Ich bin immer noch erstaunt, wie viele Menschen sich mit einem 7 Jahre alten System belasten wollen ...  

Ich hab seit 1 Jahr keine Probleme mit Vista ...  Selbst mit 1 GB Ram nicht ... aber Windows ist nunmal idiologisches Pflaster ... jeder schwoert auf was ihm passt, was anderes wird auch nicht empfohlen. 

Meines wissens nach ist Vista mit SP1 genauso wie XP auf dem Stand von Server 08 ... und hat den deutlich moderneren OS-Kern ... die Kinderkrankheiten sind langsam ausgeraeumt und muesste selbst als 64 bit OS inzwischen auf fast allen 64bittigen Systemen ohne nennenswerte Einschraenkung laufen.


----------



## 08154711 (1. März 2008)

Hi,
Also es sind 2 Platten die im Raid 0 laufen. Da es irgendwie nicht so geklappt hat wie ich es wollte habe ich den Raid 0 Verbund aufgelöst. Jetzt 2 Platten mit jeweils 1xVista drauf. Erst jetzt sehe ich jetzt den Bootmanager von Vista, aber egal welche Partition ich anklicke ich kann nur ein  System auswählen. Da ist es egal ob ich beide Partitionen aktiv,oder eine ,oder keine mache das Resultat ist immer das gleiche. Es wird nur eine Partition erkannt. Im übrigen nur hier erscheint auch der Bootmanager von Vista. 
Bei XP habe ich es so gemacht: 2Platten im Raid0-eine Partition versteckt auf der anderen das BS installiert. Mit der zweiten ebenso verfahren. Keine Probleme die BS konnten sich nicht sehen aber dieses Verfahren haut bei Vista wahrscheinlich nicht hin. 
Danke
PS.: Was hat ein Virenscanner damit zu tun?

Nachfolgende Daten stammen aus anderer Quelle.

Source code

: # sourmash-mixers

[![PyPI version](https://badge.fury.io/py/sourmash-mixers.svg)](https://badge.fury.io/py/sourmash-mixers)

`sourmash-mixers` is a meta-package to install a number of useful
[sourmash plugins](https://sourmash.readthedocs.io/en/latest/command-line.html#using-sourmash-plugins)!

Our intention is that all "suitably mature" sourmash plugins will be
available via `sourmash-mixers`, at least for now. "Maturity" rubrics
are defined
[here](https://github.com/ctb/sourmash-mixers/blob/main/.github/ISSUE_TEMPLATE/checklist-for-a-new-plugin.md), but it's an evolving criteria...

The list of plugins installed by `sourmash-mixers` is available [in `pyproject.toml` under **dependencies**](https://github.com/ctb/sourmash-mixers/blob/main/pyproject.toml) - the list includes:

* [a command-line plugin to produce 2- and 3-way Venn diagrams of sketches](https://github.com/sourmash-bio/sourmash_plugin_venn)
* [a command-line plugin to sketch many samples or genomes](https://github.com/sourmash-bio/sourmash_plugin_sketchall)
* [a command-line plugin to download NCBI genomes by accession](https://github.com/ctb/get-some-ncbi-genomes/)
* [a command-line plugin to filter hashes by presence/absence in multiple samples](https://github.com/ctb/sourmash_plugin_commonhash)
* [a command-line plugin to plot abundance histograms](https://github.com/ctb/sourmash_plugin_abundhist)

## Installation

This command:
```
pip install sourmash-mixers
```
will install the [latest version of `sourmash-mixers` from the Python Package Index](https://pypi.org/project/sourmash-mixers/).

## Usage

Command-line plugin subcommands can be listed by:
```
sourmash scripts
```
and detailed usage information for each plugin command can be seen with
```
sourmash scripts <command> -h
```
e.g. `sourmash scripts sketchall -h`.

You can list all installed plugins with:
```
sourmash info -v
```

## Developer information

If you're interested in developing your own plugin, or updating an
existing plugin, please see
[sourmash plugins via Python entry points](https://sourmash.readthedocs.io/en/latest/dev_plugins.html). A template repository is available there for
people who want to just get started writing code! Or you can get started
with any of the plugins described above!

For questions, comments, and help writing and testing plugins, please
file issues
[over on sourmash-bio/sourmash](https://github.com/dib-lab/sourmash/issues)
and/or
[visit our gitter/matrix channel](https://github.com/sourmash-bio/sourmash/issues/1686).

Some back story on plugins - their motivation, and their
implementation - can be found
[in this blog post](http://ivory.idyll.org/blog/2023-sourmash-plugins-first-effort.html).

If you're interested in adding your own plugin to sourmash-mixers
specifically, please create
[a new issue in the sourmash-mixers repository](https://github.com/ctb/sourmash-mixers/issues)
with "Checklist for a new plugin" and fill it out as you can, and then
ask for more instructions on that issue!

Hatte KAV vorher auch darauf aber das Booten  hat immer länger gedauert, jetzt NIS2008 und gut ist.


----------



## Laudian (3. März 2008)

zum PS, dass bei Booten die Virensuchgeschichte immer laenger dauert ist normal, wenn du immer beim Start alle Dateien durchsuchen laesst ...  Je mehr Daten da sind, desto laenger dauert die geschichte nunmal.

Das Problem bei Raid0 ist, dass parallel geschrieben wird, folglich hat Platte 1 andere Daten als Platte 2. Loesst du den Verbund, kannst du Glueck haben und auf einer der beiden Platten ein konsistentes System haben, was aber nicht bootbar ist, weil das Bios auf eine Bootdatei verweisst, die auf ein Raid deutete, welches jetzt nicht mehr da ist.

Ein Raid 1 kannst du auftrennen und hast dann 2 System weil das Mirroring nunmal beides spiegelt, was 2 gleiche Systeme zur Folge hat, musste dich da nur um die Bootgeschichte kuemmern. beim Raid0 Stripping weisst du nicht, welche Daten wo liegen ... aber grundsaetzlich liegen sie in etwa 50 zu 50 auf beiden Platten, deswegen ist im Normalfall nach einem aufbrechen von Raid 0 eine Neuinstallation faellig.


----------



## 08154711 (7. März 2008)

Hi,
Ich habe auch lange gegoogelt aber es ging nur um xp und vista beim Raid0. Über zweimal Vista auf einer Partition finde ich nix. Mal schaun.
Gruß


----------